Compliance

What does it really mean to be compliant?
Protecting the privacy of patients’ information is a key part of our service.

In accordance with regulations MASS 201 CMR 17.00, HIPAA and HITECH, we first comprehensively assess your Information Security risks and develop our proposals around that to ensure you are fully compliant. We help you set up proper procedures to ensure an ongoing culture of compliance by developing Information Security Policies, including WISP and BAA.

  • MASS 201 CMR 17.00
    On September 19, 2008 with the help of Governor Patrick the Massachusetts Office of Consumer Affairs and Business Regulation established new identity-theft regulations, 201 CMR 17.00: Standards for The Protection of Personal Information, which requires all Massachusetts businesses to protect personal information of the citizens of the Commonwealth.
  • HIPAA
    The HIPAA Security Rule requires appropriate administrative, physical and technical safeguards to ensure the confidentiality, integrity, and security of electronic protected health information.
  • HITECH
    The primary goal of the security risk analysis for meaningful use is to identify the key technical risks by conducting end-to-end risk assessment, developing a program to mitigate the risks identified and document required risk management plan.
HOW WE CAN HELP

We will help you develop a best practices based Written Information Security Program (WISP), which includes administrative, technical, and physical safeguards in compliance with Massachusetts General Laws 201 CMR 17 “Standards for the Protection of Personal Information of Residents of the Commonwealth.”

A security policy is a document that outlines the rules, laws and practices for computer network access for your practice. This document will set expectations for your staff to regulate how sensitive information (patient information and practice business data) will be managed technologically. Our team has years of experience across a wide number of practices of varying size and is therefore best positioned to advise you on the best practices in your sector.

A HIPAA business associate agreement (BAA) is a contract between a HIPAA covered entity and a HIPAA business associate (BA) that is used to protect personal health information (PHI) in accordance with HIPAA guidelines. Our team will support you throughout the signing process to ensure this requirement is addressed and we will strictly follow the BAA throughout our service agreement.

All of our backup solutions are fully designed to be HIPAA-compliant while protecting your systems. There are three required safeguards, under HIPAA, that are necessary for a backup to be compliant.

First are the technical requirements, including a minimum of 128-bit encryption, deletion and destruction of data, which can be done according to the Department of Defense’s standards, set forth in the National Industrial Security Program Operating Manual. And if you don’t encrypt data at rest, then it must be destroyed.

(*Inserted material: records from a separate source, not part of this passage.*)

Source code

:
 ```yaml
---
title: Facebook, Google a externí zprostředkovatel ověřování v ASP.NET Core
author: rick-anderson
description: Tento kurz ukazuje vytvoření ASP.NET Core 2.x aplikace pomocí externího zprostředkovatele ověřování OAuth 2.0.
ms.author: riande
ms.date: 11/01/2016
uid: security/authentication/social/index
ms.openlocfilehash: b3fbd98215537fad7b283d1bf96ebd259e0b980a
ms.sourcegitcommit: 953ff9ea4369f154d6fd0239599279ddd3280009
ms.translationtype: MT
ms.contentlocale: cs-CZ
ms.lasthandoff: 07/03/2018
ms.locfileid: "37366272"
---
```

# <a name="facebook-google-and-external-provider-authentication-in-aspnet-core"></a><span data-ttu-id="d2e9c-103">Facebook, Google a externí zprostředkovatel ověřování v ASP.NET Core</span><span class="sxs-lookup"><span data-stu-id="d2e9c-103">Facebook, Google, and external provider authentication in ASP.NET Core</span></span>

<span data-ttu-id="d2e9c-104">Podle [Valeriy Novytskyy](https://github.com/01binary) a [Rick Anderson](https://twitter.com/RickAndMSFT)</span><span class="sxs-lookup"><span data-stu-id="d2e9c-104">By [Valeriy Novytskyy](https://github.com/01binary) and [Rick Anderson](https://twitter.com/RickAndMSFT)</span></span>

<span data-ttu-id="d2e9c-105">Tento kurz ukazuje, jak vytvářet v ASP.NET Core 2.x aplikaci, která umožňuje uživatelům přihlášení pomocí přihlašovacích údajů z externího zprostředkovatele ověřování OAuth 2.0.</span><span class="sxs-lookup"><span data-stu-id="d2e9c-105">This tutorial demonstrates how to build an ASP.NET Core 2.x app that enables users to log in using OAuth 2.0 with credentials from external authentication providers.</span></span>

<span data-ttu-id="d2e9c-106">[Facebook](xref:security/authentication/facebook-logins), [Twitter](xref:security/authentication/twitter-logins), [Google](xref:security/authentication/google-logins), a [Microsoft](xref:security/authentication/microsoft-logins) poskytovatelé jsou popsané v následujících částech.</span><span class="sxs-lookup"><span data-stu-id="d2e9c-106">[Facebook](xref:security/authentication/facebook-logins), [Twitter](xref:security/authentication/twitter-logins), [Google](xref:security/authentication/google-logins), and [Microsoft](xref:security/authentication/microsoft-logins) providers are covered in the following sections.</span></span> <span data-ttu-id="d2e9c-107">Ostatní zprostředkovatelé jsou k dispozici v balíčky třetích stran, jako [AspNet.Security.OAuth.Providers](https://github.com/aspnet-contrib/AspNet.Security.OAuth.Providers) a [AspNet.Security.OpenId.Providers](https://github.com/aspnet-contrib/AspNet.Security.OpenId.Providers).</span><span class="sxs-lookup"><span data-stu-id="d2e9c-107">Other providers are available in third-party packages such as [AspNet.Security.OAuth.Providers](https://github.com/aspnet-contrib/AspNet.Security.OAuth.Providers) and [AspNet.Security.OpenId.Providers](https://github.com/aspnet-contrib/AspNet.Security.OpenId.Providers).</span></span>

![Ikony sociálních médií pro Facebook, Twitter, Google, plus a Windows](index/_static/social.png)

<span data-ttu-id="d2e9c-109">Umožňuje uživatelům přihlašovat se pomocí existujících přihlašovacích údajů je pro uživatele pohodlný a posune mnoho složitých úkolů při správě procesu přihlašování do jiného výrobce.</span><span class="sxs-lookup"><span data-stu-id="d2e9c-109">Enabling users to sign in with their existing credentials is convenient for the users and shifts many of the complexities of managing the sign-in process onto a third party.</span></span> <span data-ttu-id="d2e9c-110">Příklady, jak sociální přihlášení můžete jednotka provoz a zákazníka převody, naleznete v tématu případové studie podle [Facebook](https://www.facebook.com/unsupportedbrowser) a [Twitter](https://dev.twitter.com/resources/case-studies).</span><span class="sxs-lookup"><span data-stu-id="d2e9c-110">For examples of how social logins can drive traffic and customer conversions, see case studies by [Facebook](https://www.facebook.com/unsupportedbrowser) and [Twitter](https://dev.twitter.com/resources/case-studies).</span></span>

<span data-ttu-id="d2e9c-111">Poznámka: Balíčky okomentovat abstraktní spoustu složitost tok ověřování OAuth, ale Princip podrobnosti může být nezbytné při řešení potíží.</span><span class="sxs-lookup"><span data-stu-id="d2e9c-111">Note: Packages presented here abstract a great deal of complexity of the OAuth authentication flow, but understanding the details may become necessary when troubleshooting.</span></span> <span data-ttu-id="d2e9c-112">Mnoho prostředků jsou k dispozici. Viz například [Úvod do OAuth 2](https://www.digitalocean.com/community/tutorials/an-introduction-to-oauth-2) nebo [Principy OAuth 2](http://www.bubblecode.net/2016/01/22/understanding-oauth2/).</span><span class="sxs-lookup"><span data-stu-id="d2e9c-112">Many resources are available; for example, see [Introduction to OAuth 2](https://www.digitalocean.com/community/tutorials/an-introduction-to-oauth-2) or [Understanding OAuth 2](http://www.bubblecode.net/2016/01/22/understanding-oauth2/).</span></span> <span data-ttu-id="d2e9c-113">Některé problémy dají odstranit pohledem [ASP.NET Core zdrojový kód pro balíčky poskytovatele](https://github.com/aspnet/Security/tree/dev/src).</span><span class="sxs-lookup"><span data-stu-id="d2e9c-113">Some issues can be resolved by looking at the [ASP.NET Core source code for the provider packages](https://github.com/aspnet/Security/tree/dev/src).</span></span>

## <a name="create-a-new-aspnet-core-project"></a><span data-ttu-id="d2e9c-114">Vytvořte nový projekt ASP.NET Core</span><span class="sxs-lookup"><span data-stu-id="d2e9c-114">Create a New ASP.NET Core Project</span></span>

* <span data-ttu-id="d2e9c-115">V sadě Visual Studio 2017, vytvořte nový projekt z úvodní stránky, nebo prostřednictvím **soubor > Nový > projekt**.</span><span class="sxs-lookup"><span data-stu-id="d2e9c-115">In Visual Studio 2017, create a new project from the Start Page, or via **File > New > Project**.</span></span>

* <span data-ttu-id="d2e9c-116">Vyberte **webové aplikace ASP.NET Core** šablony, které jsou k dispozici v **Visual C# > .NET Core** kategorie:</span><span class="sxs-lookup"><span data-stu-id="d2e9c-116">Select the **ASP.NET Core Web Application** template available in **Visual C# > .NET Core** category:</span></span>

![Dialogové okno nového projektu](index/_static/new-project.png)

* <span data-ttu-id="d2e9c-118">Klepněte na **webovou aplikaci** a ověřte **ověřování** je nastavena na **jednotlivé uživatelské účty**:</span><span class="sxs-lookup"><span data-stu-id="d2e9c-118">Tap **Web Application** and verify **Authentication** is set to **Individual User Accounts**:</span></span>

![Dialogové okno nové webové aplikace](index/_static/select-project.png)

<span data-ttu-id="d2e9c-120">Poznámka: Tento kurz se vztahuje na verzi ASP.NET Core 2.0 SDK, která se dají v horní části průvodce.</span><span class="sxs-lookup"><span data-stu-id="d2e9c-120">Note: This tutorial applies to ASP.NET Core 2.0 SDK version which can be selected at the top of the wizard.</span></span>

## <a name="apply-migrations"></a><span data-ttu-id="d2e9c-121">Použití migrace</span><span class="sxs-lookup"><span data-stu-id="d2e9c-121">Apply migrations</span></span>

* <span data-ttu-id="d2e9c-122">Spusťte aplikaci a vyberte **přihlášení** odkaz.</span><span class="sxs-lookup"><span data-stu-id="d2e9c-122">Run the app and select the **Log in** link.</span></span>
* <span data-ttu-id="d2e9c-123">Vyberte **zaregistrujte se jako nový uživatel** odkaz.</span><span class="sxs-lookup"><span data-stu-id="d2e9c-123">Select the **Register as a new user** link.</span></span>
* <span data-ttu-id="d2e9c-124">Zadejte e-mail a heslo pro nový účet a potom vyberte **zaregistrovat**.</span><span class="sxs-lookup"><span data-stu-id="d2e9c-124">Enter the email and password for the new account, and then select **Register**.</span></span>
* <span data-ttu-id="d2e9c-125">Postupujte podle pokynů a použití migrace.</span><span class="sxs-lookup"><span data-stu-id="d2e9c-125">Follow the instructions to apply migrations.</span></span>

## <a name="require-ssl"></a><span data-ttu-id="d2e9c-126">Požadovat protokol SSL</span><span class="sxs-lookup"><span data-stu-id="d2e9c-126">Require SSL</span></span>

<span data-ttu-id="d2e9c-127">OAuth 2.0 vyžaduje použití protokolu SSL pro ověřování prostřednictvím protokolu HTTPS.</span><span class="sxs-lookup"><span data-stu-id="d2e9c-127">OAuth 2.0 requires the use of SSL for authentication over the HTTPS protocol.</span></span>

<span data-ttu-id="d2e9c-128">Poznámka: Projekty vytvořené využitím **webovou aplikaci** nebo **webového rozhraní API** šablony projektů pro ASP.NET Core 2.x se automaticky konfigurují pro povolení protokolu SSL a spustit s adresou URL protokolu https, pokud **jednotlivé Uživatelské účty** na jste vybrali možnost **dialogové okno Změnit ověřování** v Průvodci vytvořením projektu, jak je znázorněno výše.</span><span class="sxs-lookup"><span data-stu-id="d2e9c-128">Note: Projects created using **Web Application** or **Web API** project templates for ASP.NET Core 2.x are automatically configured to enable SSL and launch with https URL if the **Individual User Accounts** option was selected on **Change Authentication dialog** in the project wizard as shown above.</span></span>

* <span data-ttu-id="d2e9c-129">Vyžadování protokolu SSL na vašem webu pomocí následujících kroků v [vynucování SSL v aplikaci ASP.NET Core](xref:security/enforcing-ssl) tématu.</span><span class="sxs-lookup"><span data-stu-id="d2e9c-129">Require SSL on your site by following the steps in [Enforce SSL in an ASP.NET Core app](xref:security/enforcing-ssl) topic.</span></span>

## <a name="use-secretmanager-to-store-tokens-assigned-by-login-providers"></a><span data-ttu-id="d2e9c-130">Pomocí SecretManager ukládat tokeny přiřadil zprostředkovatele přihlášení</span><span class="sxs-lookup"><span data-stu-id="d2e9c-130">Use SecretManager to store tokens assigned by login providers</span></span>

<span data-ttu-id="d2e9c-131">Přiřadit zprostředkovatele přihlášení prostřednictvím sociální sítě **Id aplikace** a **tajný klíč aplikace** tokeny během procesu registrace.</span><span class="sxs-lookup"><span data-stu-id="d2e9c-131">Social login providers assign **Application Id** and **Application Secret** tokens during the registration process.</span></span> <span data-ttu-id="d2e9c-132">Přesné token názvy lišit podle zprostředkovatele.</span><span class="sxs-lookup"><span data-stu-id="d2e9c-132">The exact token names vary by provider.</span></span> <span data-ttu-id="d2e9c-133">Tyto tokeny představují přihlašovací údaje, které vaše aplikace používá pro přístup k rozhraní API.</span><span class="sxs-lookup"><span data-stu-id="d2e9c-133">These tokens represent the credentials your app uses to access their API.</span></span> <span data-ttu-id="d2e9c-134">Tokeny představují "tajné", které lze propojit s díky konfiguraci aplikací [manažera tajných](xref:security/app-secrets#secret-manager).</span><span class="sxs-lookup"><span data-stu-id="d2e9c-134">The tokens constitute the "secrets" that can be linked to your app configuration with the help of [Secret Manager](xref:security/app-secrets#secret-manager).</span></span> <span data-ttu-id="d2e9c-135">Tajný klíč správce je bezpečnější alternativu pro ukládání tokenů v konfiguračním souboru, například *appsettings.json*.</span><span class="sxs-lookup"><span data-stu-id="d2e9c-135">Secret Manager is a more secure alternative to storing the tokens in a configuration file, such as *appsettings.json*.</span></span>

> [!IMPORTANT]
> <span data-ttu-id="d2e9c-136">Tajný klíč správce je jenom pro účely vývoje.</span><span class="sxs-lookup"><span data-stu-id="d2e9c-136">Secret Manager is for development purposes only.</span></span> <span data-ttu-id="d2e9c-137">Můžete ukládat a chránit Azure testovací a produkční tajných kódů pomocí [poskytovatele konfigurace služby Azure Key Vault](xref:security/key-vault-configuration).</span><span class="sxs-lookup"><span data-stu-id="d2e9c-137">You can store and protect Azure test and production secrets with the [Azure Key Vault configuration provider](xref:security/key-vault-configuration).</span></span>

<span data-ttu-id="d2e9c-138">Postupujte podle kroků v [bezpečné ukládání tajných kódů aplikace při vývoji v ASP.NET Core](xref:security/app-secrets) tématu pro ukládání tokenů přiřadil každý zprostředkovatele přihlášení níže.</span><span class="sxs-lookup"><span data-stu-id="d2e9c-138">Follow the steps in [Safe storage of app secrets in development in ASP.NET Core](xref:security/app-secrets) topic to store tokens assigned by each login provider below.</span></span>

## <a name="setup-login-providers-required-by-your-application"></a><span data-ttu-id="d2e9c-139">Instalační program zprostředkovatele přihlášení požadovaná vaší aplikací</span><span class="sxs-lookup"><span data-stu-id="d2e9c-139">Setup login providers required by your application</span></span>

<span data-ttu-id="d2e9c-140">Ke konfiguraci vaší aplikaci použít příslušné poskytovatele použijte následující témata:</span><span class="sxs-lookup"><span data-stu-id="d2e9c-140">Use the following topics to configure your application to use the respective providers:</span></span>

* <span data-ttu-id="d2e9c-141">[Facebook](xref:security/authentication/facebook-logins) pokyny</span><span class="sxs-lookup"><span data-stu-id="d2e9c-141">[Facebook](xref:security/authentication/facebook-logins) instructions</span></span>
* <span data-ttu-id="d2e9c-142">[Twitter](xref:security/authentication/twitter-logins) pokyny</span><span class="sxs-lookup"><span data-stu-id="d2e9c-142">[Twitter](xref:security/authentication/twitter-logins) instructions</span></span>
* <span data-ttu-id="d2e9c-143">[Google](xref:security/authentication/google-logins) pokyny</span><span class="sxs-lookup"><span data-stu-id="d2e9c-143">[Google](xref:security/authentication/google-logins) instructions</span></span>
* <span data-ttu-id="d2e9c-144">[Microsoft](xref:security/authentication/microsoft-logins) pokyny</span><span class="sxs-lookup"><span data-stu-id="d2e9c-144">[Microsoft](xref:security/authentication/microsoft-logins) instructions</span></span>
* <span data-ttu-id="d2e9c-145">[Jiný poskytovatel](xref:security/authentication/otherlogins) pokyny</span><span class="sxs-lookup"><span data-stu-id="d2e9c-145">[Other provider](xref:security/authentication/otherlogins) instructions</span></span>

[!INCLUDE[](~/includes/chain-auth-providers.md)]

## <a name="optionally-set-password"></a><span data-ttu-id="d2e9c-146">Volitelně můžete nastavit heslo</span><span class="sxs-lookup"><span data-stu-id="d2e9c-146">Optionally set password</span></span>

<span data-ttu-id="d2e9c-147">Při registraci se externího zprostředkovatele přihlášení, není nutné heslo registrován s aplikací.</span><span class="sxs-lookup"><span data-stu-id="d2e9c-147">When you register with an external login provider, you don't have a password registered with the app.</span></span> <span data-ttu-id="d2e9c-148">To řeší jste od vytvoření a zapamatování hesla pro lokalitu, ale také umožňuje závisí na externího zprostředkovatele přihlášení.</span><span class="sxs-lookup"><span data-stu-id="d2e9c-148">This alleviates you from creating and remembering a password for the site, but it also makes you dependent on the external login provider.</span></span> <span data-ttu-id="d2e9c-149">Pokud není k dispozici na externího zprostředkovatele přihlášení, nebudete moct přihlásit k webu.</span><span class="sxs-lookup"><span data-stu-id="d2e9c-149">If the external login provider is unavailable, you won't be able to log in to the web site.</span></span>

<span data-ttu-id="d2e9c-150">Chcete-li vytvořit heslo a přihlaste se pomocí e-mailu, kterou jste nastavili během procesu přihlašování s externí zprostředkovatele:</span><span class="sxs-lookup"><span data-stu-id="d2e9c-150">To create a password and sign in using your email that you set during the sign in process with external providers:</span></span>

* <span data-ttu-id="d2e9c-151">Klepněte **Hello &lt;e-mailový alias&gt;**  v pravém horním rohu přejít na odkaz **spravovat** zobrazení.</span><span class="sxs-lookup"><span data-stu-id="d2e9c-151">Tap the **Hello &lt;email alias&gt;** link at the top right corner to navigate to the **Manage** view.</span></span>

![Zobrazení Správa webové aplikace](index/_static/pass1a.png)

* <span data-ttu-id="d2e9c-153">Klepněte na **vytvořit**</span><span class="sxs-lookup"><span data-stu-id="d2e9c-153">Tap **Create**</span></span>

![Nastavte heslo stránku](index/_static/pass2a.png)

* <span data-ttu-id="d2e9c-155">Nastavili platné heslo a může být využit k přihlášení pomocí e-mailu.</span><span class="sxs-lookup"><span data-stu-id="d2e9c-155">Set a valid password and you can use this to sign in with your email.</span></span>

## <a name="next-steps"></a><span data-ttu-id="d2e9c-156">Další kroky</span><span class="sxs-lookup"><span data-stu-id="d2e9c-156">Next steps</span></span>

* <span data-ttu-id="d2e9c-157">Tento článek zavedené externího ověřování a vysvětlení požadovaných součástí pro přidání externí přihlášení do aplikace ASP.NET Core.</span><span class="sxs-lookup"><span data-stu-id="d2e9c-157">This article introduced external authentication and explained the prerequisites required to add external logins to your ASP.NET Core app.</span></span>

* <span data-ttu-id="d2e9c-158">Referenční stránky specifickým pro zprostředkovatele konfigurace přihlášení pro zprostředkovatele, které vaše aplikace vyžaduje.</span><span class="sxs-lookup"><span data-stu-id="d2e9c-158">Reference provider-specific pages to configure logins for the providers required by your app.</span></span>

Second are the physical requirements, or issues related to physical infrastructure such as locks and secure access areas. The Physical Safeguards in the HIPAA Security Rule include standards for facility access controls, workstation use and security and device and media controls.

Third, a number of administrative requirements must be observed in order to meet HIPAA compliance. The standards cited in the Security Rule include a provider’s security management process, assigned security responsibilities, workforce security, information access management, security awareness training and contingency planning.

MASS 201 CMR 17 State Law requires encryption of all transmitted records and files containing personal information that will travel across public networks, and encryption of all data containing personal information to be transmitted trough wireless network. Our team will ensure your devices are up to standard and fully encrypted.